(Dataset records)
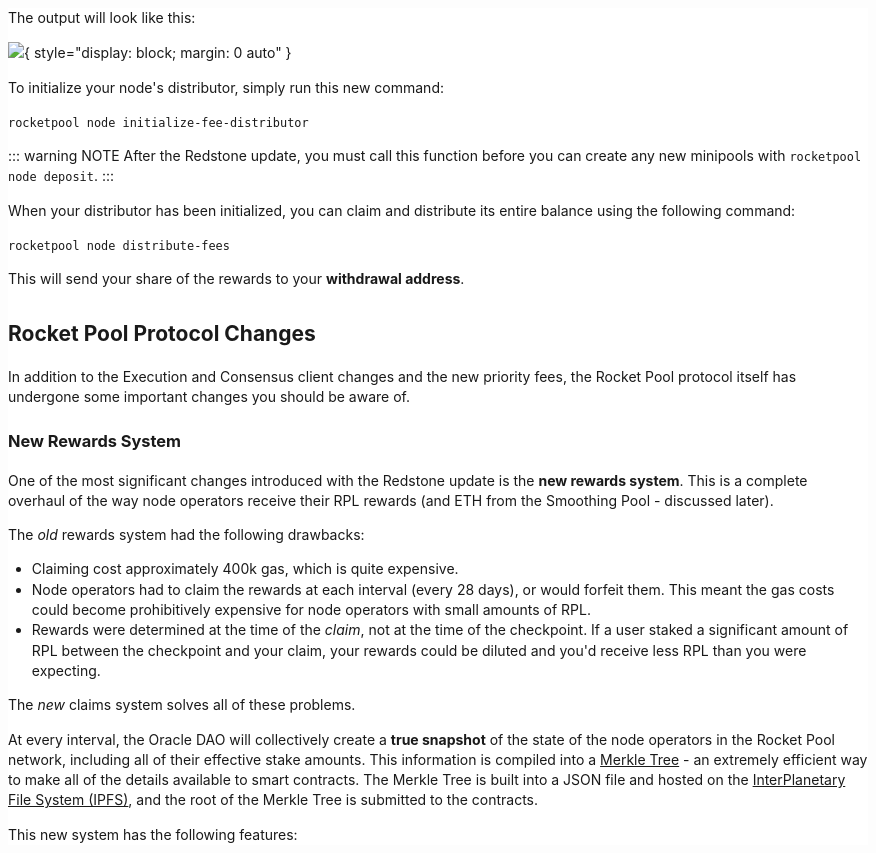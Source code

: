 The output will look like this:

![](../node/images/status-fee-distributor.png){ style="display: block; margin: 0 auto" }

To initialize your node's distributor, simply run this new command:

```
rocketpool node initialize-fee-distributor
```

::: warning NOTE
After the Redstone update, you must call this function before you can create any new minipools with `rocketpool node deposit`.
:::

When your distributor has been initialized, you can claim and distribute its entire balance using the following command:

```
rocketpool node distribute-fees
```

This will send your share of the rewards to your **withdrawal address**.

## Rocket Pool Protocol Changes

In addition to the Execution and Consensus client changes and the new priority fees, the Rocket Pool protocol itself has undergone some important changes you should be aware of.

### New Rewards System

One of the most significant changes introduced with the Redstone update is the **new rewards system**.
This is a complete overhaul of the way node operators receive their RPL rewards (and ETH from the Smoothing Pool - discussed later).

The _old_ rewards system had the following drawbacks:

- Claiming cost approximately 400k gas, which is quite expensive.
- Node operators had to claim the rewards at each interval (every 28 days), or would forfeit them. This meant the gas costs could become prohibitively expensive for node operators with small amounts of RPL.
- Rewards were determined at the time of the _claim_, not at the time of the checkpoint. If a user staked a significant amount of RPL between the checkpoint and your claim, your rewards could be diluted and you'd receive less RPL than you were expecting.

The _new_ claims system solves all of these problems.

At every interval, the Oracle DAO will collectively create a **true snapshot** of the state of the node operators in the Rocket Pool network, including all of their effective stake amounts.
This information is compiled into a [Merkle Tree](https://en.wikipedia.org/wiki/Merkle_tree) - an extremely efficient way to make all of the details available to smart contracts.
The Merkle Tree is built into a JSON file and hosted on the [InterPlanetary File System (IPFS)](https://en.wikipedia.org/wiki/InterPlanetary_File_System), and the root of the Merkle Tree is submitted to the contracts.

This new system has the following features:
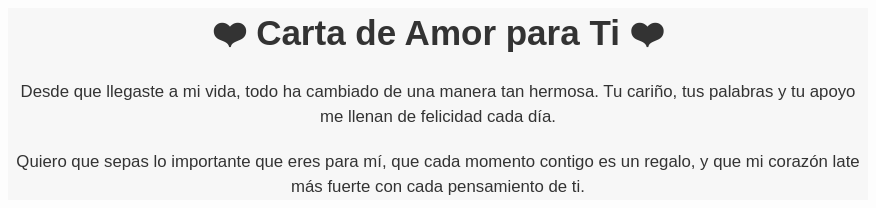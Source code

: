 <!DOCTYPE html>
<html lang="es">
<head>
  <meta charset="UTF-8">
  <meta name="viewport" content="width=device-width, initial-scale=1.0">
  <title>Mi Carta de Amor</title>
  <style>
    body {
      font-family: 'Arial', sans-serif;
      background-color: #f7f7f7;
      color: #333;
      text-align: center;
      padding: 50px;
    }

    .heart {
      color: #ff3366;
      font-size: 50px;
      animation: heartbeat 1s infinite;
    }

    h1 {
      font-size: 2.5em;
      color: #333;
      margin-bottom: 20px;
    }

    p {
      font-size: 1.2em;
      line-height: 1.5;
      margin-bottom: 20px;
    }

    .cta-button {
      background-color: #ff3366;
      color: white;
      padding: 10px 30px;
      font-size: 1.2em;
      border: none;
      border-radius: 25px;
      cursor: pointer;
      text-decoration: none;
      transition: background-color 0.3s;
    }

    .cta-button:hover {
      background-color: #ff6699;
    }

    @keyframes heartbeat {
      0% { transform: scale(1); }
      50% { transform: scale(1.2); }
      100% { transform: scale(1); }
    }
  </style>
</head>
<body>
  <h1><span class="heart">❤️</span> Carta de Amor para Ti <span class="heart">❤️</span></h1>
  <p>
    Desde que llegaste a mi vida, todo ha cambiado de una manera tan hermosa. Tu cariño, tus palabras y tu apoyo me llenan de felicidad cada día.
  </p>
  <p>
    Quiero que sepas lo importante que eres para mí, que cada momento contigo es un regalo, y que mi corazón late más fuerte con cada pensamiento de ti.
  </p>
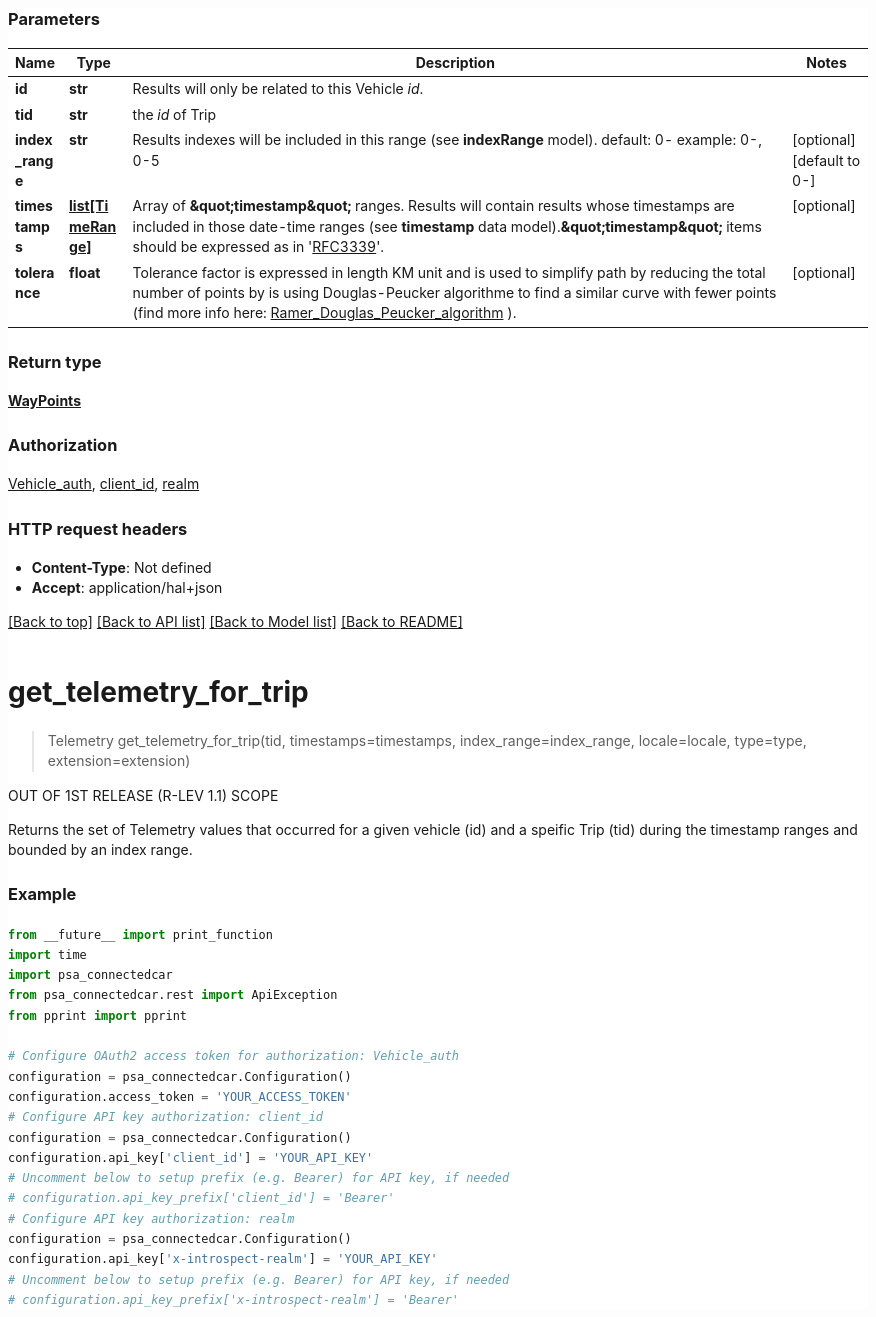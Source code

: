 ### Parameters

Name | Type | Description  | Notes
------------- | ------------- | ------------- | -------------
 **id** | **str**| Results will only be related to this Vehicle *id*. | 
 **tid** | **str**| the *id* of Trip | 
 **index_range** | **str**| Results indexes will be included in this range (see **indexRange** model).      default: 0-    example: 0-, 0-5 | [optional] [default to 0-]
 **timestamps** | [**list[TimeRange]**](TimeRange.md)| Array of **\&quot;timestamp\&quot;** ranges. Results will contain results whose timestamps are included in those date-time ranges (see **timestamp** data  model).**\&quot;timestamp\&quot;** items should be expressed as in &#39;[RFC3339](https://www.ietf.org/rfc/rfc3339.txt)&#39;. | [optional] 
 **tolerance** | **float**| Tolerance factor is expressed in length KM unit and is used to simplify path by reducing the total number of points by is using Douglas-Peucker algorithme to find a similar curve with fewer points (find more info here: [Ramer_Douglas_Peucker_algorithm](https://en.wikipedia.org/wiki/Ramer%E2%80%93Douglas%E2%80%93Peucker_algorithm#Algorithm) ).  | [optional] 

### Return type

[**WayPoints**](WayPoints.md)

### Authorization

[Vehicle_auth](../../README.md#Vehicle_auth), [client_id](../../README.md#client_id), [realm](../../README.md#realm)

### HTTP request headers

 - **Content-Type**: Not defined
 - **Accept**: application/hal+json

[[Back to top]](#) [[Back to API list]](../../README.md#documentation-for-api-endpoints) [[Back to Model list]](../../README.md#documentation-for-models) [[Back to README]](../../README.md)

# **get_telemetry_for_trip**
> Telemetry get_telemetry_for_trip(tid, timestamps=timestamps, index_range=index_range, locale=locale, type=type, extension=extension)

OUT OF 1ST RELEASE (R-LEV 1.1) SCOPE

Returns the set of Telemetry values that occurred for a given vehicle (id) and a speific Trip (tid) during the timestamp ranges and bounded by an index range.

### Example
```python
from __future__ import print_function
import time
import psa_connectedcar
from psa_connectedcar.rest import ApiException
from pprint import pprint

# Configure OAuth2 access token for authorization: Vehicle_auth
configuration = psa_connectedcar.Configuration()
configuration.access_token = 'YOUR_ACCESS_TOKEN'
# Configure API key authorization: client_id
configuration = psa_connectedcar.Configuration()
configuration.api_key['client_id'] = 'YOUR_API_KEY'
# Uncomment below to setup prefix (e.g. Bearer) for API key, if needed
# configuration.api_key_prefix['client_id'] = 'Bearer'
# Configure API key authorization: realm
configuration = psa_connectedcar.Configuration()
configuration.api_key['x-introspect-realm'] = 'YOUR_API_KEY'
# Uncomment below to setup prefix (e.g. Bearer) for API key, if needed
# configuration.api_key_prefix['x-introspect-realm'] = 'Bearer'
```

#### [TASK OBJECTIVE]
Taking the records above as input, show every line in which the word "from" is present.

#### [WRITTEN ANSWER]
This is a complete overhaul of the way node operators receive their RPL rewards (and ETH from the Smoothing Pool - discussed later).
from __future__ import print_function
from psa_connectedcar.rest import ApiException
from pprint import pprint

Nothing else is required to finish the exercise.